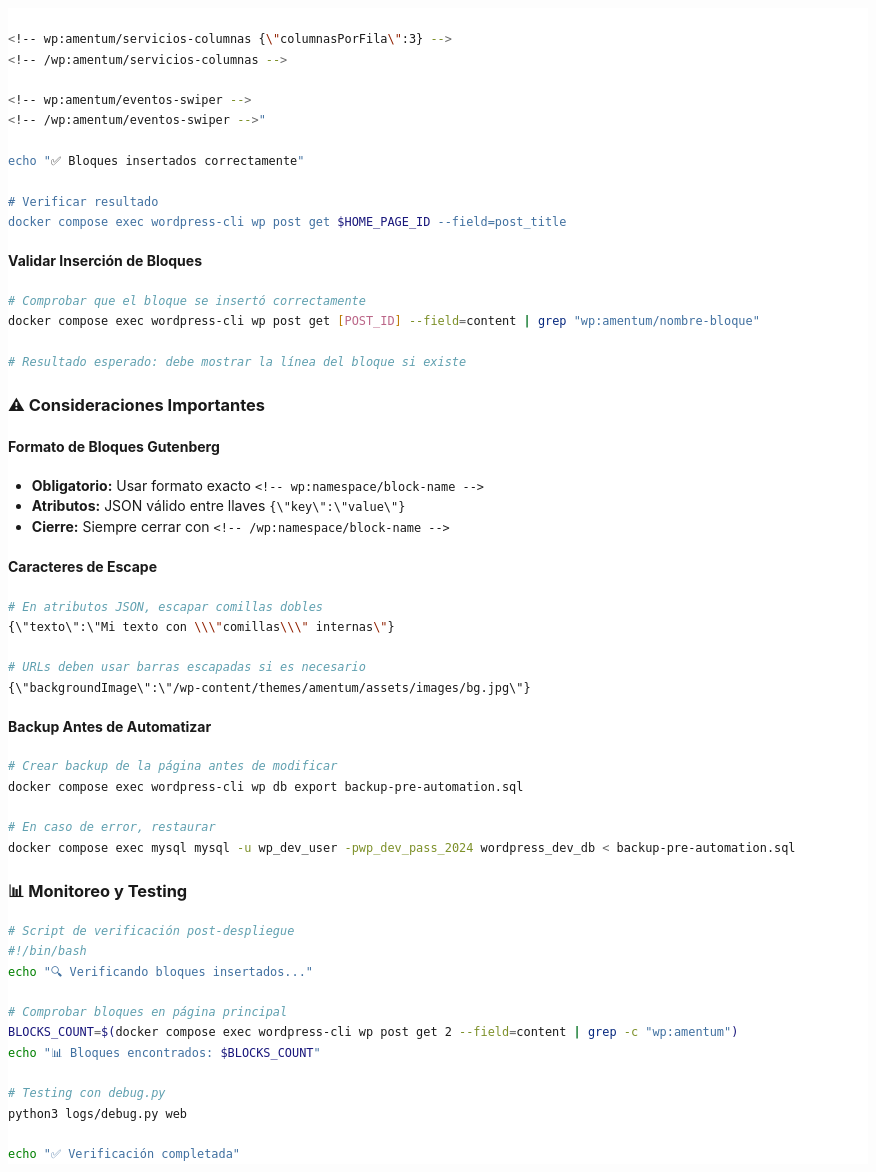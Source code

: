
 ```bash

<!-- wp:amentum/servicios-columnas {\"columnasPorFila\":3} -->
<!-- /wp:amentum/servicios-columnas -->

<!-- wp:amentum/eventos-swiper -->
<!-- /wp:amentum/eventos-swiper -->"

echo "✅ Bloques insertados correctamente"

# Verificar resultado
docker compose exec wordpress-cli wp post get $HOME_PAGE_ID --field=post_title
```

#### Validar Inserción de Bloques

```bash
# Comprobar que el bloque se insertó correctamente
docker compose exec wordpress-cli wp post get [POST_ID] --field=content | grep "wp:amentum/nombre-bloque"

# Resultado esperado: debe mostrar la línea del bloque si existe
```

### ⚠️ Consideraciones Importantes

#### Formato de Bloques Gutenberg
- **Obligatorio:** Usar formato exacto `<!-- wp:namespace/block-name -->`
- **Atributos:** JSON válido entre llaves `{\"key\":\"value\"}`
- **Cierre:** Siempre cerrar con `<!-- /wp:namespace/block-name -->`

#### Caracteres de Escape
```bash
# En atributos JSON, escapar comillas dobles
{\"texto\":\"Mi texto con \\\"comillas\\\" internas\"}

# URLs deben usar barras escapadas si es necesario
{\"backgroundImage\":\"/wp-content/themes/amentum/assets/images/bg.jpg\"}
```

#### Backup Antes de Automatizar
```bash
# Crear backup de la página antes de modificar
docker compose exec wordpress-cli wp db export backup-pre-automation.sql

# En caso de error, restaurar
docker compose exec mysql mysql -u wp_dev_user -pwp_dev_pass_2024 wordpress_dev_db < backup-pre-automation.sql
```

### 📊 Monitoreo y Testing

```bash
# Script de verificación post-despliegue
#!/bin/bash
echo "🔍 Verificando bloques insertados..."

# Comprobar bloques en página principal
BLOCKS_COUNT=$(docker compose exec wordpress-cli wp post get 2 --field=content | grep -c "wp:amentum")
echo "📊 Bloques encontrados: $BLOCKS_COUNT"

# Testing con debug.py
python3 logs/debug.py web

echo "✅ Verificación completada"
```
———
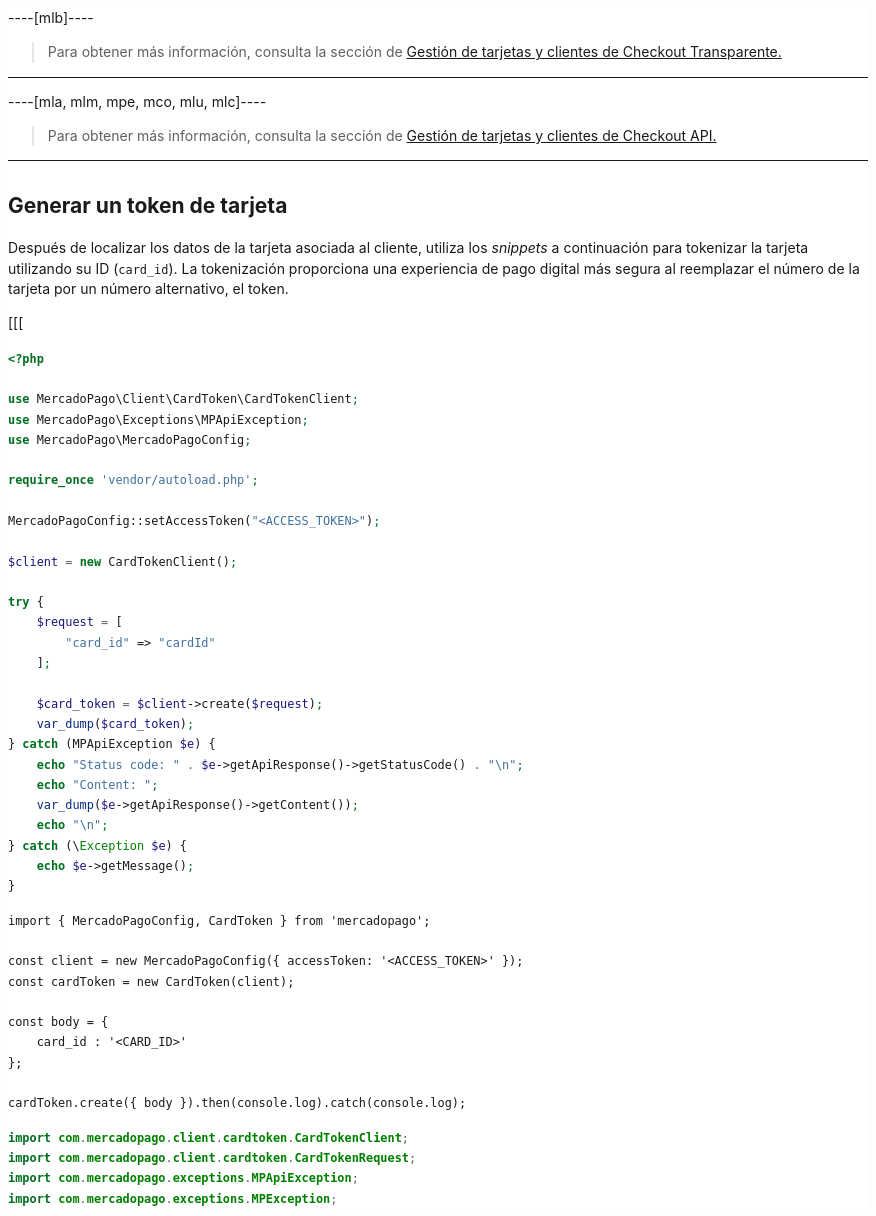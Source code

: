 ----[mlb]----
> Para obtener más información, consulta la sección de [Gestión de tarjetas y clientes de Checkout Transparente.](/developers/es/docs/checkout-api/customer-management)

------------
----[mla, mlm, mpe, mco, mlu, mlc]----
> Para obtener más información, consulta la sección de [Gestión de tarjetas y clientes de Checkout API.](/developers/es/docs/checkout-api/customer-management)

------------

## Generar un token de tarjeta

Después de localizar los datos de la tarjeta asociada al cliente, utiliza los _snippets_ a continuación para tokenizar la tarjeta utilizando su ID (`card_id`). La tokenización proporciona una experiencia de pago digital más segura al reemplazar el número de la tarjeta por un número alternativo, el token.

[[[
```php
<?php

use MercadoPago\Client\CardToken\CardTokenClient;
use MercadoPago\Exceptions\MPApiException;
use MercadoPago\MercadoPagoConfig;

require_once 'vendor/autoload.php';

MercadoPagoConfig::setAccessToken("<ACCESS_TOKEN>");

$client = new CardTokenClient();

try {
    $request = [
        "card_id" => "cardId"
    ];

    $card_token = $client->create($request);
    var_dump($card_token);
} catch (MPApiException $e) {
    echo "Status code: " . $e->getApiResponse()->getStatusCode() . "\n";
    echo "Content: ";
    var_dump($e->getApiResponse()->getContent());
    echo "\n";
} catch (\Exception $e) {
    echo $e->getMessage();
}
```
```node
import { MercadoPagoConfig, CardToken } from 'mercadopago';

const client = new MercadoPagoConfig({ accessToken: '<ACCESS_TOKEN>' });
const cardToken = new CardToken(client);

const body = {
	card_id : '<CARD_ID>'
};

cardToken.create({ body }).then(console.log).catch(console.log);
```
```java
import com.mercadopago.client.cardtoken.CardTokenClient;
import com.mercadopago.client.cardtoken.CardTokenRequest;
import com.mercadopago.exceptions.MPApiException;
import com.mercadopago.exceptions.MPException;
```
———
■ Problem statement:
What is wanted is one number: how many lines in the listing hold the string "obtener".

■ Answer box:
2